The autoreload extension is already loaded. To reload it, use:
  %reload_ext autoreload


In [4]:
os.chdir("C:/Users/eminu/OneDrive/Desktop/Air-Quality-StatsLab/Data/Rawdata")

In [66]:
df = pd.read_csv("data_cleaned_final.csv")
df_subsampled = df.sample(frac = 0.001)

In [67]:
dummy_df = pd.get_dummies(df_subsampled["device"], prefix = "device")
df_subsampled = pd.concat([df_subsampled, dummy_df], axis = 1)
df_subsampled = df_subsampled.drop("device", axis = 1)
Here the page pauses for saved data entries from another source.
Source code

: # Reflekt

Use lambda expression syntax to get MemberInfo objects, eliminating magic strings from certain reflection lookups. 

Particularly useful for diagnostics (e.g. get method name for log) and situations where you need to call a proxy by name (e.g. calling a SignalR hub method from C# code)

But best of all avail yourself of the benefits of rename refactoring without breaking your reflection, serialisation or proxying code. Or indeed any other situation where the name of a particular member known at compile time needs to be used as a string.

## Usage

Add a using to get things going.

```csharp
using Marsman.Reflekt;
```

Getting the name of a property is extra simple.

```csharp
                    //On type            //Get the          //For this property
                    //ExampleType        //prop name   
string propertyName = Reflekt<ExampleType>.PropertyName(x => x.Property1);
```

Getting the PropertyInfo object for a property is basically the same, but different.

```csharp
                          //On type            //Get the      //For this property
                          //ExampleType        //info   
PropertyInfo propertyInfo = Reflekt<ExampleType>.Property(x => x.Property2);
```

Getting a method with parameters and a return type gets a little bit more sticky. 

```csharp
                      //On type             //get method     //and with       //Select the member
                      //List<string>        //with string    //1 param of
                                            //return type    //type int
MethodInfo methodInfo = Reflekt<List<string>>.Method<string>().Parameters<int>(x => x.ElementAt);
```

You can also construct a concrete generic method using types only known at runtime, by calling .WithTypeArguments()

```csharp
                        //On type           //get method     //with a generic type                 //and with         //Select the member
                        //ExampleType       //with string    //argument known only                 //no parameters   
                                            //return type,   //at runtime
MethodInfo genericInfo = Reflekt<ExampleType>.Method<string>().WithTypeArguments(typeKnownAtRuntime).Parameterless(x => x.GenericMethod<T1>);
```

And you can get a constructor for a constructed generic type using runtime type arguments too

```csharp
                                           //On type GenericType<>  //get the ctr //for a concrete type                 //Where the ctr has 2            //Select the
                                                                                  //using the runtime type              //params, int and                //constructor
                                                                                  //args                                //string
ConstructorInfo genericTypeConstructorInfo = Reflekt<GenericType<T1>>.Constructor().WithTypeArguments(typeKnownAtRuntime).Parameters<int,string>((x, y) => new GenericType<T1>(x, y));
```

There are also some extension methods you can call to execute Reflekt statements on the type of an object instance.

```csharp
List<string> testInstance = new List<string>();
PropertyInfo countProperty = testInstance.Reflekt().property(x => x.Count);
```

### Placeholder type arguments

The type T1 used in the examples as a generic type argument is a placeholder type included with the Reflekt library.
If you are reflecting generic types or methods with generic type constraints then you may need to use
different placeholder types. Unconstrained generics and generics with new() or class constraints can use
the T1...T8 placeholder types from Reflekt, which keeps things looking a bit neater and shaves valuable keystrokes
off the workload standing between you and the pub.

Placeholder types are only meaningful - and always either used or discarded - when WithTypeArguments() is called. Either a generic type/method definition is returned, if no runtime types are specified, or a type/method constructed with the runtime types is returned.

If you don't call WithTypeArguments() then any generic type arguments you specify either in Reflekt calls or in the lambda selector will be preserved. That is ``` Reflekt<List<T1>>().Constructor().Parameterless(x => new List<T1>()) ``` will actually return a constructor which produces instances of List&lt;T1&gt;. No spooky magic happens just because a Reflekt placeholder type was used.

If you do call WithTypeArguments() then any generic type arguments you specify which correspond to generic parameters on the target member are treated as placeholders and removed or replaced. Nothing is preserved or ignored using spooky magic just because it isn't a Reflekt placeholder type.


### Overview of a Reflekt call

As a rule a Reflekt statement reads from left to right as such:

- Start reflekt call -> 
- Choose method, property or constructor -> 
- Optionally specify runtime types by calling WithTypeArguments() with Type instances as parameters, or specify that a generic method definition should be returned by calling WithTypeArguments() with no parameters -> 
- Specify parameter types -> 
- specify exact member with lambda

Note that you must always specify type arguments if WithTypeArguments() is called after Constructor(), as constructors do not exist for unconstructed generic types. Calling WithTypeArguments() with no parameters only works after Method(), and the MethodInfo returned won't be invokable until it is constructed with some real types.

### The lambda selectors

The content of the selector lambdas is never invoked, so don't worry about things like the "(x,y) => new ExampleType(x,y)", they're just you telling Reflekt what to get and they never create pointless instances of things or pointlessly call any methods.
X_large = pd.concat([df_subsampled.filter(regex="device_*"), df_subsampled[["lat", "lon", "industrial", "major.road",
                  "res.road"]]], axis = 1).to_numpy()
X = df_subsampled[["lat","lon"]].to_numpy()
X = torch.from_numpy(X).double()

Y = df_subsampled[["pm25_detrended_15"]].to_numpy()
Y = torch.from_numpy(Y).double()

In [74]:
train_n = int(floor(0.8 * len(X)))
train_x = X[:train_n, :].contiguous()
train_y = Y[:train_n].contiguous()

test_x = X[train_n:, :].contiguous()
test_y = Y[train_n:].contiguous()

if torch.cuda.is_available():
    train_x, train_y, test_x, test_y = train_x.cuda(), train_y.cuda(), test_x.cuda(), test_y.cuda()

In [82]:
train_y.size(0), train_x.size(0)

(1619, 1619)

In [89]:
class GPModel(ApproximateGP):
    def __init__(self, inducing_points, likelihood, k=256, training_batch_size=256):

        m, d = inducing_points.shape
        self.m = m
        self.k = k

        variational_distribution = gpytorch.variational.MeanFieldVariationalDistribution(m)

        if torch.cuda.is_available():
            inducing_points = inducing_points.cuda()

        variational_strategy = NNVariationalStrategy(self, inducing_points, variational_distribution, k=k,
                                                     training_batch_size=training_batch_size)
        super(GPModel, self).__init__(variational_strategy)
        self.mean_module = gpytorch.means.ZeroMean()
        self.covar_module = gpytorch.kernels.MaternKernel(nu=0.5, ard_num_dims=d)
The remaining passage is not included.